◆ **TASK PROMPT**
Go through the lines below and tally each one holding "Bayesian". Write only the total.

◆ **DATA FOR PROCESSING**
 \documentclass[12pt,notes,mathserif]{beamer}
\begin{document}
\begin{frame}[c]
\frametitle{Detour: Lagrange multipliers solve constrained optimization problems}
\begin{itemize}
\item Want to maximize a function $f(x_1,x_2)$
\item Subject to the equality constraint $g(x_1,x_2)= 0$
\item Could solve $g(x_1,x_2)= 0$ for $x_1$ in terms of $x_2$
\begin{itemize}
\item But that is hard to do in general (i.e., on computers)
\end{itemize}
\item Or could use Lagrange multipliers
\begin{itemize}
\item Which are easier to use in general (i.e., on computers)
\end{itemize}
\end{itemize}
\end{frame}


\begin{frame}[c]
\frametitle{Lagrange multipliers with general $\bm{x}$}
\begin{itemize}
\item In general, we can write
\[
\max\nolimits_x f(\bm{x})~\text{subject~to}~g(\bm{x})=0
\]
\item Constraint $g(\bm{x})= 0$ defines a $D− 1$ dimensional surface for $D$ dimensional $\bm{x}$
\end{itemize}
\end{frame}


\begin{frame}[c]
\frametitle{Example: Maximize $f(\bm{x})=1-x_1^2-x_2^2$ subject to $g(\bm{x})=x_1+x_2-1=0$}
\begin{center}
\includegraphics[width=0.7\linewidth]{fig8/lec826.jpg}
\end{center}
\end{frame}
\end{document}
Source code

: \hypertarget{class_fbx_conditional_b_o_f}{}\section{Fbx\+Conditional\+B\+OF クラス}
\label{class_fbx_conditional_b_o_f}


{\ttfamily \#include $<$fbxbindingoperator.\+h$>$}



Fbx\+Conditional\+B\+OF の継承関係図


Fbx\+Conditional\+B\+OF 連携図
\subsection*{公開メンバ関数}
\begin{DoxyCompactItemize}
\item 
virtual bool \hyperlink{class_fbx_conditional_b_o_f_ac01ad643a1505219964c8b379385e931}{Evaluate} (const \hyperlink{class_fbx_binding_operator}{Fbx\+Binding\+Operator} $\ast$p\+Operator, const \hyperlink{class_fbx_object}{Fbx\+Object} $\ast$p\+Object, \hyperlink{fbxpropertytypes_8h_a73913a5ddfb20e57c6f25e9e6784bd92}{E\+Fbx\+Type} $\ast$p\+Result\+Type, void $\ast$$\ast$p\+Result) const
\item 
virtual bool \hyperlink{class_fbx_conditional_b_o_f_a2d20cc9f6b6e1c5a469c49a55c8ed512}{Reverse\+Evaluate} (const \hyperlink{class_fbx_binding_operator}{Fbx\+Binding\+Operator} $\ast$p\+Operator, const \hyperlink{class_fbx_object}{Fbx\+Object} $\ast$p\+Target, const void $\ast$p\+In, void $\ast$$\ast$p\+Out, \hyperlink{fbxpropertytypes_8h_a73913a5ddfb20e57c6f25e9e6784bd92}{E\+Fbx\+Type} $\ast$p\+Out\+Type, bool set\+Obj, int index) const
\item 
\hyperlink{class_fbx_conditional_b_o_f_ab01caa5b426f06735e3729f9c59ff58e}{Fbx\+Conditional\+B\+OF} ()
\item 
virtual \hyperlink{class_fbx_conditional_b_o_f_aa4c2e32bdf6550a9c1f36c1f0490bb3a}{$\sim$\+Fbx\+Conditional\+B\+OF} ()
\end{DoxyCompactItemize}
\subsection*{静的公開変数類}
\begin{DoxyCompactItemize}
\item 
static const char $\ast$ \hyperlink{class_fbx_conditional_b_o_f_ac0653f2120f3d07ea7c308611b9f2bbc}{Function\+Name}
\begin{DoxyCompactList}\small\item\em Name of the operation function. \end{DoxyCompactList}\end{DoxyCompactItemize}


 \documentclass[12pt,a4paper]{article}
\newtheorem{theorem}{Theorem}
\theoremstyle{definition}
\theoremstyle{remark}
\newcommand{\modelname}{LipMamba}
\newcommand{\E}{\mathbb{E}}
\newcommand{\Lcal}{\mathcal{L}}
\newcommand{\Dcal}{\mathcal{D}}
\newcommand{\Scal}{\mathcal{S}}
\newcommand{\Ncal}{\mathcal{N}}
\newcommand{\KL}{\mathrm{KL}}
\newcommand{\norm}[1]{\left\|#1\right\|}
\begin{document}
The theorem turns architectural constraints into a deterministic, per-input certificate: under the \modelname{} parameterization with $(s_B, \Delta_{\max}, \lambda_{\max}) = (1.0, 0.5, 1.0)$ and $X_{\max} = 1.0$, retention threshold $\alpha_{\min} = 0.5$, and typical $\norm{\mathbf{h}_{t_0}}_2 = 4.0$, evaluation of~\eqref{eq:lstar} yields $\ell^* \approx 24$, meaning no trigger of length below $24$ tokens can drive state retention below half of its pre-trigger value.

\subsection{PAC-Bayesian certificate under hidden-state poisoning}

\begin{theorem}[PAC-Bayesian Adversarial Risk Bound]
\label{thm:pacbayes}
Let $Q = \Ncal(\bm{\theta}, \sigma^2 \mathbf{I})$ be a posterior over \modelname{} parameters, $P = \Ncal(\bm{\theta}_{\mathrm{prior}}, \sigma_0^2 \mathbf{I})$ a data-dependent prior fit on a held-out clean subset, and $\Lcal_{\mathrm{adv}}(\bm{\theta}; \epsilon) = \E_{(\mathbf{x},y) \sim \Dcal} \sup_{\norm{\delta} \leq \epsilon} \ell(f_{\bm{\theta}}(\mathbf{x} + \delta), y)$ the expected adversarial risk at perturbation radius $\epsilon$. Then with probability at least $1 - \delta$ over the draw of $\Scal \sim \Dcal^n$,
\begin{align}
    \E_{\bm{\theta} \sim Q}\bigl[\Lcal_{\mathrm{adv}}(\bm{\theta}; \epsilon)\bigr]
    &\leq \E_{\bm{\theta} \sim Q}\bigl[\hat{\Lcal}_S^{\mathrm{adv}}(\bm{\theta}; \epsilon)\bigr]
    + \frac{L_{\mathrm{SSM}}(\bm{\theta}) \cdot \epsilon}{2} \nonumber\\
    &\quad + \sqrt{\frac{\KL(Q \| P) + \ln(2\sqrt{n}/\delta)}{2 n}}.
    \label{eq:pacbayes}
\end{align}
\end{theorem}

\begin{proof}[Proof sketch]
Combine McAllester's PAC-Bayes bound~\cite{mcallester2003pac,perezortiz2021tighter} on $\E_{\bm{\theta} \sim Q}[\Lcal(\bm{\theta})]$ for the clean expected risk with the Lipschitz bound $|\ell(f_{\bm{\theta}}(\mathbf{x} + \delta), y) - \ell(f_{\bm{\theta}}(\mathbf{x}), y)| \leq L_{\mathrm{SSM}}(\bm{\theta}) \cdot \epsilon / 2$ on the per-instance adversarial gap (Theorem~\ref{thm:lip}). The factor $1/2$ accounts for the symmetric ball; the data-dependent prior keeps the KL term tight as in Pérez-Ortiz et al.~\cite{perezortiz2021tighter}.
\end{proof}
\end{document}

◆ **RESULT**
2